Adapter Capabilities

Adapter Granularity Cache Data measurement_basis Cost
litellm-prometheus hour read + write exact computed from pricing config
copilot-daily day none (NULL) provider_aggregate none
openai-usage day none (NULL) exact from API
anthropic-usage day read + write exact from API
subscription month none (NULL) derived_estimate fixed monthly
manual-import any optional varies if provided

What's NOT covered (by design)

Full-stack gateways with their own observability (Bifrost, Helicone, Portkey, WSO2, Kong) — they already export to Prometheus/Grafana natively.

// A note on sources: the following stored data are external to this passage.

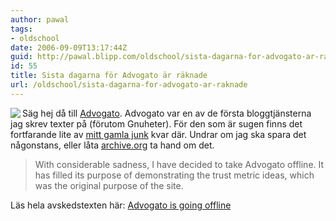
 ```yaml
---
author: pawal
tags:
- oldschool
date: 2006-09-09T13:17:44Z
guid: http://pawal.blipp.com/oldschool/sista-dagarna-for-advogato-ar-raknade
id: 55
title: Sista dagarna för Advogato är räknade
url: /oldschool/sista-dagarna-for-advogato-ar-raknade
---
```


<img src="http://blipp.com/misc/advogato.png" class="alignleft" align="left" />Säg hej då till <a href="http://www.advogato.org/">Advogato</a>. Advogato var en av de första bloggtjänsterna jag skrev texter på (förutom Gnuheter). För den som är sugen finns det fortfarande lite av <a href="http://advogato.org/person/pawal/">mitt gamla junk</a> kvar där. Undrar om jag ska spara det någonstans, eller låta <a href="https://www.archive.org/">archive.org</a> ta hand om det.

> With considerable sadness, I have decided to take Advogato
> offline. It has filled its purpose of demonstrating the trust metric
> ideas, which was the original purpose of the site.

Läs hela avskedstexten här: <a
href="http://www.advogato.org/article/897.html">Advogato is going
offline</a> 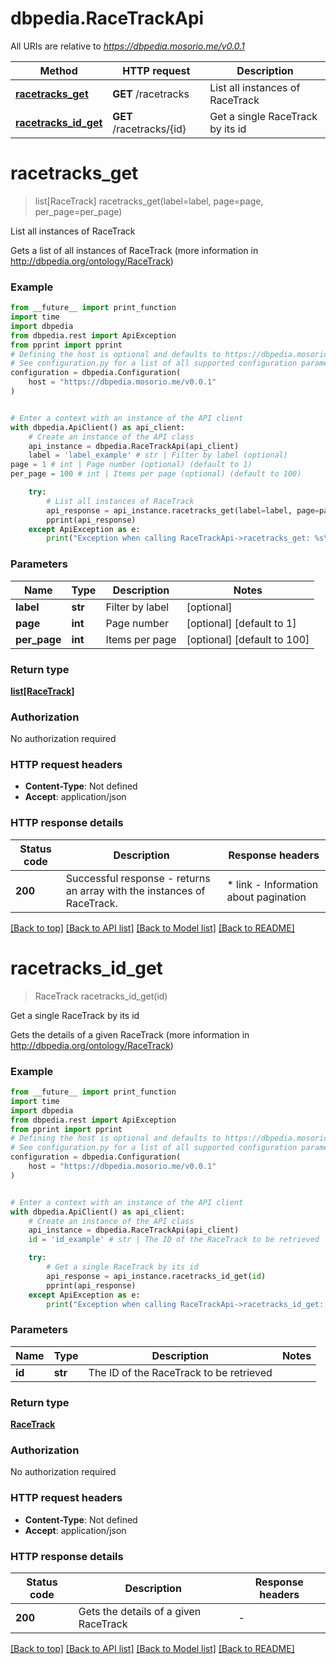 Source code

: # dbpedia.RaceTrackApi

All URIs are relative to *https://dbpedia.mosorio.me/v0.0.1*

Method | HTTP request | Description
------------- | ------------- | -------------
[**racetracks_get**](RaceTrackApi.md#racetracks_get) | **GET** /racetracks | List all instances of RaceTrack
[**racetracks_id_get**](RaceTrackApi.md#racetracks_id_get) | **GET** /racetracks/{id} | Get a single RaceTrack by its id


# **racetracks_get**
> list[RaceTrack] racetracks_get(label=label, page=page, per_page=per_page)

List all instances of RaceTrack

Gets a list of all instances of RaceTrack (more information in http://dbpedia.org/ontology/RaceTrack)

### Example

```python
from __future__ import print_function
import time
import dbpedia
from dbpedia.rest import ApiException
from pprint import pprint
# Defining the host is optional and defaults to https://dbpedia.mosorio.me/v0.0.1
# See configuration.py for a list of all supported configuration parameters.
configuration = dbpedia.Configuration(
    host = "https://dbpedia.mosorio.me/v0.0.1"
)


# Enter a context with an instance of the API client
with dbpedia.ApiClient() as api_client:
    # Create an instance of the API class
    api_instance = dbpedia.RaceTrackApi(api_client)
    label = 'label_example' # str | Filter by label (optional)
page = 1 # int | Page number (optional) (default to 1)
per_page = 100 # int | Items per page (optional) (default to 100)

    try:
        # List all instances of RaceTrack
        api_response = api_instance.racetracks_get(label=label, page=page, per_page=per_page)
        pprint(api_response)
    except ApiException as e:
        print("Exception when calling RaceTrackApi->racetracks_get: %s\n" % e)
```

### Parameters

Name | Type | Description  | Notes
------------- | ------------- | ------------- | -------------
 **label** | **str**| Filter by label | [optional] 
 **page** | **int**| Page number | [optional] [default to 1]
 **per_page** | **int**| Items per page | [optional] [default to 100]

### Return type

[**list[RaceTrack]**](RaceTrack.md)

### Authorization

No authorization required

### HTTP request headers

 - **Content-Type**: Not defined
 - **Accept**: application/json

### HTTP response details
| Status code | Description | Response headers |
|-------------|-------------|------------------|
**200** | Successful response - returns an array with the instances of RaceTrack. |  * link - Information about pagination <br>  |

[[Back to top]](#) [[Back to API list]](../README.md#documentation-for-api-endpoints) [[Back to Model list]](../README.md#documentation-for-models) [[Back to README]](../README.md)

# **racetracks_id_get**
> RaceTrack racetracks_id_get(id)

Get a single RaceTrack by its id

Gets the details of a given RaceTrack (more information in http://dbpedia.org/ontology/RaceTrack)

### Example

```python
from __future__ import print_function
import time
import dbpedia
from dbpedia.rest import ApiException
from pprint import pprint
# Defining the host is optional and defaults to https://dbpedia.mosorio.me/v0.0.1
# See configuration.py for a list of all supported configuration parameters.
configuration = dbpedia.Configuration(
    host = "https://dbpedia.mosorio.me/v0.0.1"
)


# Enter a context with an instance of the API client
with dbpedia.ApiClient() as api_client:
    # Create an instance of the API class
    api_instance = dbpedia.RaceTrackApi(api_client)
    id = 'id_example' # str | The ID of the RaceTrack to be retrieved

    try:
        # Get a single RaceTrack by its id
        api_response = api_instance.racetracks_id_get(id)
        pprint(api_response)
    except ApiException as e:
        print("Exception when calling RaceTrackApi->racetracks_id_get: %s\n" % e)
```

### Parameters

Name | Type | Description  | Notes
------------- | ------------- | ------------- | -------------
 **id** | **str**| The ID of the RaceTrack to be retrieved | 

### Return type

[**RaceTrack**](RaceTrack.md)

### Authorization

No authorization required

### HTTP request headers

 - **Content-Type**: Not defined
 - **Accept**: application/json

### HTTP response details
| Status code | Description | Response headers |
|-------------|-------------|------------------|
**200** | Gets the details of a given RaceTrack |  -  |

[[Back to top]](#) [[Back to API list]](../README.md#documentation-for-api-endpoints) [[Back to Model list]](../README.md#documentation-for-models) [[Back to README]](../README.md)

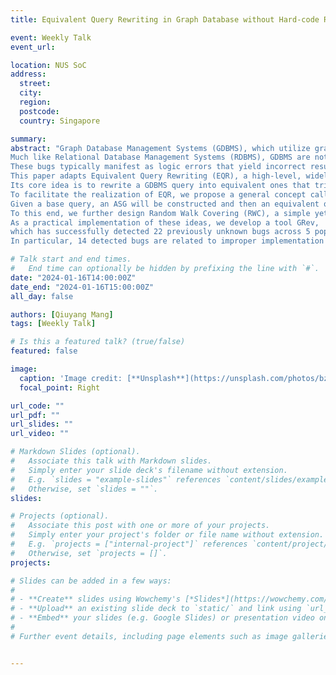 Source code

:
 ```yaml
---
title: Equivalent Query Rewriting in Graph Database without Hard-code Rules 

event: Weekly Talk
event_url: 

location: NUS SoC
address:
  street: 
  city: 
  region: 
  postcode:
  country: Singapore

summary: 
abstract: "Graph Database Management Systems (GDBMS), which utilize graph models for data storage and execute queries via graph traversals, have seen ubiquitous usage in real-world scenarios such as recommendation systems, knowledge graphs, and social networks.
Much like Relational Database Management Systems (RDBMS), GDBMS are not immune to bugs. 
These bugs typically manifest as logic errors that yield incorrect results (e.g., omitting a node that should be included), performance bugs that lead to sub-optimal performance (e.g., long execution time caused by redundant graph scanning), and exception issues (e.g., unexpected or missing exceptions).
This paper adapts Equivalent Query Rewriting (EQR), a high-level, widely applicable concept, to GDBMS testing.}
Its core idea is to rewrite a GDBMS query into equivalent ones that trigger distinct query plans, and check whether they exhibit discrepancies in system behaviors.
To facilitate the realization of EQR, we propose a general concept called Abstract Syntax Graph (ASG), which embeds the semantics of a query in the paths of a graph.
Given a base query, an ASG will be constructed and then an equivalent query can be generated by finding paths collectively carrying the complete semantics of the base query.
To this end, we further design Random Walk Covering (RWC), a simple yet effective path-covering algorithm.
As a practical implementation of these ideas, we develop a tool GRev,
which has successfully detected 22 previously unknown bugs across 5 popular GDBMS, with 15 of them being confirmed.
In particular, 14 detected bugs are related to improper implementation of graph data retrieval in GDBMS, which is challenging to identify for existing techniques."

# Talk start and end times.
#   End time can optionally be hidden by prefixing the line with `#`.
date: "2024-01-16T14:00:00Z"
date_end: "2024-01-16T15:00:00Z"
all_day: false

authors: [Qiuyang Mang]
tags: [Weekly Talk]

# Is this a featured talk? (true/false)
featured: false

image:
  caption: 'Image credit: [**Unsplash**](https://unsplash.com/photos/bzdhc5b3Bxs)'
  focal_point: Right

url_code: ""
url_pdf: ""
url_slides: ""
url_video: ""

# Markdown Slides (optional).
#   Associate this talk with Markdown slides.
#   Simply enter your slide deck's filename without extension.
#   E.g. `slides = "example-slides"` references `content/slides/example-slides.md`.
#   Otherwise, set `slides = ""`.
slides:

# Projects (optional).
#   Associate this post with one or more of your projects.
#   Simply enter your project's folder or file name without extension.
#   E.g. `projects = ["internal-project"]` references `content/project/deep-learning/index.md`.
#   Otherwise, set `projects = []`.
projects:

# Slides can be added in a few ways:
# 
# - **Create** slides using Wowchemy's [*Slides*](https://wowchemy.com/docs/managing-content/#create-slides) feature and link using `slides` parameter in the front matter of the talk file
# - **Upload** an existing slide deck to `static/` and link using `url_slides` parameter in the front matter of the talk file
# - **Embed** your slides (e.g. Google Slides) or presentation video on this page using [shortcodes](https://wowchemy.com/docs/writing-markdown-latex/).
# 
# Further event details, including page elements such as image galleries, can be added to the body of this page.


---
```

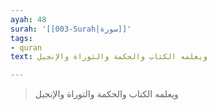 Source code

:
 ```yaml
---
ayah: 48
surah: '[[003-Surah|سورة]]'
tags:
- quran
text: ويعلمه الكتاب والحكمة والتوراة والإنجيل

---
```

> ويعلمه الكتاب والحكمة والتوراة والإنجيل
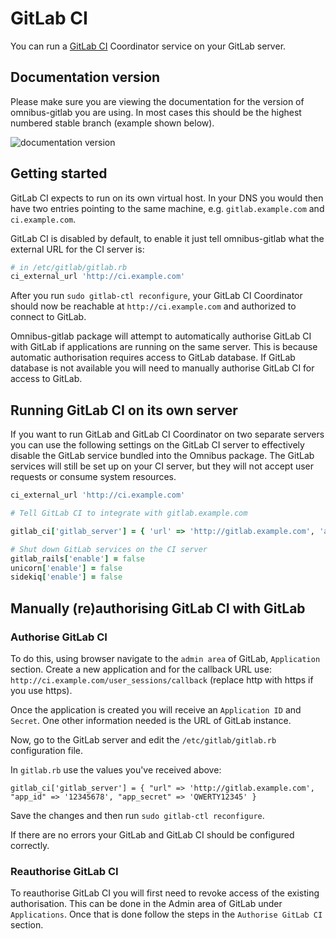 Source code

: # GitLab CI

You can run a [GitLab CI](https://about.gitlab.com/gitlab-ci/) Coordinator
service on your GitLab server.

## Documentation version

Please make sure you are viewing the documentation for the version of
omnibus-gitlab you are using. In most cases this should be the highest numbered
stable branch (example shown below).

![documentation version](../images/omnibus-documentation-version.png)

## Getting started

GitLab CI expects to run on its own virtual host. In your DNS you would then
have two entries pointing to the same machine, e.g. `gitlab.example.com` and
`ci.example.com`.

GitLab CI is disabled by default, to enable it just tell omnibus-gitlab what
the external URL for the CI server is:

```ruby
# in /etc/gitlab/gitlab.rb
ci_external_url 'http://ci.example.com'
```

After you run `sudo gitlab-ctl reconfigure`, your GitLab CI Coordinator should
now be reachable at `http://ci.example.com` and authorized to connect to GitLab.

Omnibus-gitlab package will attempt to automatically authorise GitLab CI with GitLab if applications are running on the same server. This is because automatic authorisation requires access to GitLab database. If GitLab database is not available you will need to manually authorise GitLab CI for access to GitLab.

## Running GitLab CI on its own server

If you want to run GitLab and GitLab CI Coordinator on two separate servers you
can use the following settings on the GitLab CI server to effectively disable
the GitLab service bundled into the Omnibus package. The GitLab services will
still be set up on your CI server, but they will not accept user requests or
consume system resources.

```ruby
ci_external_url 'http://ci.example.com'

# Tell GitLab CI to integrate with gitlab.example.com

gitlab_ci['gitlab_server'] = { 'url' => 'http://gitlab.example.com', 'app_id' => "1234", 'app_secret' => 'qwertyuio'}

# Shut down GitLab services on the CI server
gitlab_rails['enable'] = false
unicorn['enable'] = false
sidekiq['enable'] = false
```

## Manually (re)authorising GitLab CI with GitLab

### Authorise GitLab CI

To do this, using browser navigate to the `admin area` of GitLab, `Application` section. Create a new application and for the callback URL use: `http://ci.example.com/user_sessions/callback` (replace http with https if you use https).

Once the application is created you will receive an `Application ID` and `Secret`. One other information needed is the URL of GitLab instance.

Now, go to the GitLab server and edit the `/etc/gitlab/gitlab.rb` configuration file.

In `gitlab.rb` use the values you've received above:

```
gitlab_ci['gitlab_server'] = { "url" => 'http://gitlab.example.com', "app_id" => '12345678', "app_secret" => 'QWERTY12345' }
```
Save the changes and then run `sudo gitlab-ctl reconfigure`.

If there are no errors your GitLab and GitLab CI should be configured correctly.

### Reauthorise GitLab CI

To reauthorise GitLab CI you will first need to revoke access of the existing authorisation. This can be done in the Admin area of GitLab under `Applications`. Once that is done follow the steps in the `Authorise GitLab CI` section.
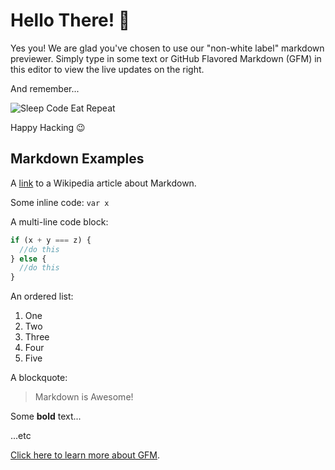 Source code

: # Hello There! 👋

Yes you! We are glad you've chosen to use our "non-white label" markdown previewer. Simply type in some text or GitHub Flavored Markdown (GFM) in this editor to view the live updates on the right.

And remember...

![Sleep Code Eat Repeat](https://i.postimg.cc/pTrLF27M/eat-sleep-code-repeat-cropped-small.jpg)

Happy Hacking 😉

## Markdown Examples

A [link](https://en.wikipedia.org/wiki/Markdown) to a Wikipedia article about Markdown.

Some inline code: `var x`

A multi-line code block:

```javascript
if (x + y === z) {
  //do this
} else {
  //do this
}
```

An ordered list:

1.  One
2.  Two
3.  Three
4.  Four
5.  Five

A blockquote:

> Markdown is Awesome!

Some **bold** text...

...etc

[Click here to learn more about GFM](https://github.github.com/gfm/).
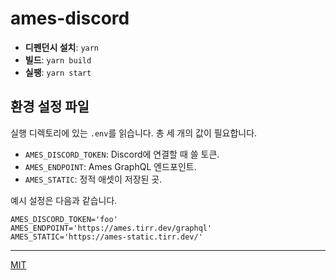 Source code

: # ames-discord

* **디펜던시 설치**: `yarn`
* **빌드**: `yarn build`
* **실팽**: `yarn start`

## 환경 설정 파일
실행 디렉토리에 있는 `.env`를 읽습니다. 총 세 개의 값이 필요합니다.

* `AMES_DISCORD_TOKEN`: Discord에 연결할 때 쓸 토큰.
* `AMES_ENDPOINT`: Ames GraphQL 엔드포인트.
* `AMES_STATIC`: 정적 애셋이 저장된 곳.

예시 설정은 다음과 같습니다.

```
AMES_DISCORD_TOKEN='foo'
AMES_ENDPOINT='https://ames.tirr.dev/graphql'
AMES_STATIC='https://ames-static.tirr.dev/'
```

---

[MIT](LICENSE)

Local inference backends (Ollama, vLLM) — covered implicitly when routed through LiteLLM.

Reference Files

  • AGENT_DEPLOY.mdread first — deployment walkthrough, failure modes, and decision points for agents
  • references/schema.sql — canonical DDL (token_usage + watchdog_status + rollup_watermark)
  • references/invariants.md — non-negotiable data rules (13 numbered invariants)
  • references/operational-lessons.md — real-world failures and durable fixes (9 lessons covering encoding bugs, npm half-installs, schema migrations, watermark alignment, etc.)
  • references/adapter-contract.md — adapter interface specification
  • references/grafana-queries.sql — panel SQL queries
  • references/verification.sql — smoke test queries
  • references/architecture.md — data flow, freshness detection, backfill design
  • templates/consumers/watchdog-reader.template.sh — external freshness watchdog (Phase 1 D2)
  • .env.example — all required environment variables with placeholder values

Done Means

  • references/verification.sql queries return rows for each enabled source.
  • No row has cached_read_tokens = 0 where provider reports no cache (must be NULL).
  • Running the worker twice for the same window produces identical row count (idempotent).
  • Watermark advances correctly: SELECT * FROM rollup_watermark shows aligned timestamps and recent updated_at.
  • Worker writes watchdog_status rows on every cycle (check SELECT status, COUNT(*) FROM watchdog_status GROUP BY status).
  • External watchdog reader (cron) exits 0 — all enabled sources are ok or paused.
  • Grafana dashboard loads with data in all three panels.
  • grep -r "192.168" ./ | grep -v "instances/" returns zero matches.